Scenes and dialogues similar to the one here presented were being enacted in every corner of the field. Especially did a spirit of disquiet and apprehensive concern pervade that part of it so aptly termed by Belwiggar "the tail of the triangle." All along the borders of the morass, the banks of the creek, and within the dense forest were to be heard anxious whisperings, mingled plentifully with muttered oaths and threats of dire vengeance against a bitterly hated monarch; and despite the earliness of the hour, within the leader's tent the activities of a day destined to be so heavily fraught with historical significance had already been inaugurated.

The interior of this pavilion was of a considerable amplitude; and, in keeping with the manner of the period, was fitted out with every necessary, together with not a few of the luxuries, of the toilet of a prince of the royal house. Beside the couch with its silken covers and damask canopies, whereupon the Earl of Richmond was reclining, was a massive, carven table. Upon it stood a richly chased silver tankard bearing a profusion of crimson roses. Within their center, singularly enough, a pure white flower reared its beautiful head, the which served admirably to enhance the royal splendor of its compeers.

Round about the plush-carpeted floor were seated John de Vere, Earl of Oxford, Henry's chief of archery; Sir James Blunt, sometime captain of the Castle of Hammes, in Picardy (the same who had connived at Oxford's escape from that fortress); Sir Walter Herbert, and Sir Richard Rohan, Richmond's boyhood companion, squire, and chief of horse. All were armed at proof and full accoutered for the coming battle.

The last named, though but a youth of nineteen years, would without doubt have arrested attention above any in the distinguished party. The red crest of his helmet nodded quite two inches above that of his tallest compatriot; his features were uncommonly trim and perfect in the ensemble; and his every gesture abounded in that intuitive and careless grace appertaining to exuberant health and spirits and a well disciplined physical strength. As though to complete a picture already approaching perfection, from beneath the rim of his head-piece a lock of hair had escaped and shone golden in the mellow light of the wax tapers guttering in silver sconces above his plume.

"Knowest thou not, Sir Richard," said Henry, bending above the roses and inhaling their refreshing fragrance, "who sped to us these graceful messengers?"

"I beseech thee, your grace," warned Oxford, "to observe some measure of caution when breathing in their odors. 'Tis not impossible that a deadly poison is lurking within their fair petals. It sits plain upon my memory how poor Burgondy expired after the smelling of a nosegay."

"For the matter of that," spoke up the fair young knight, "had they been laden with a secret poison I had not lived to bear them within my lord's pavilion; for I sniffed of them a score of times whilst riding hither."

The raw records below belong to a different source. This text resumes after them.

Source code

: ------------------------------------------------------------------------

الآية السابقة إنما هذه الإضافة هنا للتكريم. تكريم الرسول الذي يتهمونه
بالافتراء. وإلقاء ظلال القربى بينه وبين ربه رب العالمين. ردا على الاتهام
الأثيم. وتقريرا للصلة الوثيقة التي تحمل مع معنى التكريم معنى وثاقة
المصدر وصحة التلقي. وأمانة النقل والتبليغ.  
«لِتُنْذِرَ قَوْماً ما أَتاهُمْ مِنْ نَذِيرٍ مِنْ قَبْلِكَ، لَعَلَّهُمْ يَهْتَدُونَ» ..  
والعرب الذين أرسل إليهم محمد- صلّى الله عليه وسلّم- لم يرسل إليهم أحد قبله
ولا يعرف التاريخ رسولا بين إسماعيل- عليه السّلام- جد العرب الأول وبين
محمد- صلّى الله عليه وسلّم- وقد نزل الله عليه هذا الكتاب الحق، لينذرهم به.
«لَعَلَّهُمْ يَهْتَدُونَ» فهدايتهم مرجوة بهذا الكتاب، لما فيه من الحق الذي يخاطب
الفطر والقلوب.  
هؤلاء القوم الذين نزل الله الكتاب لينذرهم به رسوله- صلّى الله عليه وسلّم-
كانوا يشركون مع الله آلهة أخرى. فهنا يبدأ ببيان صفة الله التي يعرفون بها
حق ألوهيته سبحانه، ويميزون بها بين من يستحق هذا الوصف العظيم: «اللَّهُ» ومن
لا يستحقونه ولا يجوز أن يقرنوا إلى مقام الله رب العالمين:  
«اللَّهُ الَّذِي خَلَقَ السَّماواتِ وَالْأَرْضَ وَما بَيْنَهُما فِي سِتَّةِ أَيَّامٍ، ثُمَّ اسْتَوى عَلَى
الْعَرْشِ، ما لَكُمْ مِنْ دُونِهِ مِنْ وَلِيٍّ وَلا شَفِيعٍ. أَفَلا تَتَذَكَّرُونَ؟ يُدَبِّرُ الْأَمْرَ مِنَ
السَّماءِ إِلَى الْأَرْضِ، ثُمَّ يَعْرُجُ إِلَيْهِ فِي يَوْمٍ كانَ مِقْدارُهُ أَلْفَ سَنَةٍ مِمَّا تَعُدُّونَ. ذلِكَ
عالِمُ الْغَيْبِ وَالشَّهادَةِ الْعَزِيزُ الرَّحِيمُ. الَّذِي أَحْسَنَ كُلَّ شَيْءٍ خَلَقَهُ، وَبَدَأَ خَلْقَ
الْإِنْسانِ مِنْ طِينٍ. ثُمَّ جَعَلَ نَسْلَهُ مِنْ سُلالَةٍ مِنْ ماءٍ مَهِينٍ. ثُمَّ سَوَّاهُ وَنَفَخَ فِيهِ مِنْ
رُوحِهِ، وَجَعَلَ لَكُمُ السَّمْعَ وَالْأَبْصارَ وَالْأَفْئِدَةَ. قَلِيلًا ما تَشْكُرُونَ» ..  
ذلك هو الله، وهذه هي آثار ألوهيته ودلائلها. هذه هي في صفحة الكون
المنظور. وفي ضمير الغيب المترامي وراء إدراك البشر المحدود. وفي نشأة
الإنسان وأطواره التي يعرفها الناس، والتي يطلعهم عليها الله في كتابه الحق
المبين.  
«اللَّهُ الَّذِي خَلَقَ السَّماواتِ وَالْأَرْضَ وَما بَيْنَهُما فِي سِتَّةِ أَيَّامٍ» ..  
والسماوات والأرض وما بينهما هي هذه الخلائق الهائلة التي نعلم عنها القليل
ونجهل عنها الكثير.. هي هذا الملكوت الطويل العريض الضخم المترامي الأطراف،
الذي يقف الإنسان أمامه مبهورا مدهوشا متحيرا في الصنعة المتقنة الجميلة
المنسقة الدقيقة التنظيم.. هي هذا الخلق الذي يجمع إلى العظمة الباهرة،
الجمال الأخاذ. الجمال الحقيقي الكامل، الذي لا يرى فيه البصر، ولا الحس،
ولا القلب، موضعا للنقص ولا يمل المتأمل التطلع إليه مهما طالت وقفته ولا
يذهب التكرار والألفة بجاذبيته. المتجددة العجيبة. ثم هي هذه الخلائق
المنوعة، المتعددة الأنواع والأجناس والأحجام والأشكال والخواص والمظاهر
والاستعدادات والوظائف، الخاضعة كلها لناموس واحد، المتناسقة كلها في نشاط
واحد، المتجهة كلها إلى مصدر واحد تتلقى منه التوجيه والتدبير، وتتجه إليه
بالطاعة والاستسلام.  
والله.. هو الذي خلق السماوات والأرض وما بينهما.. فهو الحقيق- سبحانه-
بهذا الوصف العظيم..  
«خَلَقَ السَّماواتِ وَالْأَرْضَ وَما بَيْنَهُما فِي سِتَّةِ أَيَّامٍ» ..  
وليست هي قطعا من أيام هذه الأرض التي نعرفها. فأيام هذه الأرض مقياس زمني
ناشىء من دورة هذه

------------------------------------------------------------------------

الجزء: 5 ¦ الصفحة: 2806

"Then, certes, we are double safe," laughed Henry, "for their sweet perfume, Sir Richard, hath filtered to our nostrils through thy good body. But what like, say you, was the messenger by whom they were bestowed?"

"It ill beseems me to say that I know not," the young knight replied, "but such is the truth, my lord. I had but finished relieving the guard at the further side of the wood when I heard a sound as of galloping hoofs along the road from Market Bosworth way. Approaching, the rider halted his steed where no ray of light from our blazing links could reach to raise the veil of his identity. Then, calling my name, he laid the flowers within my arms. 'For Henry, our noble liege,' he quickly whispered, and rattled off down the highroad ere I could return word of thanks."

"Saw you no cognizance upon his sleeve or upon the trappings of his horse?" queried Blunt.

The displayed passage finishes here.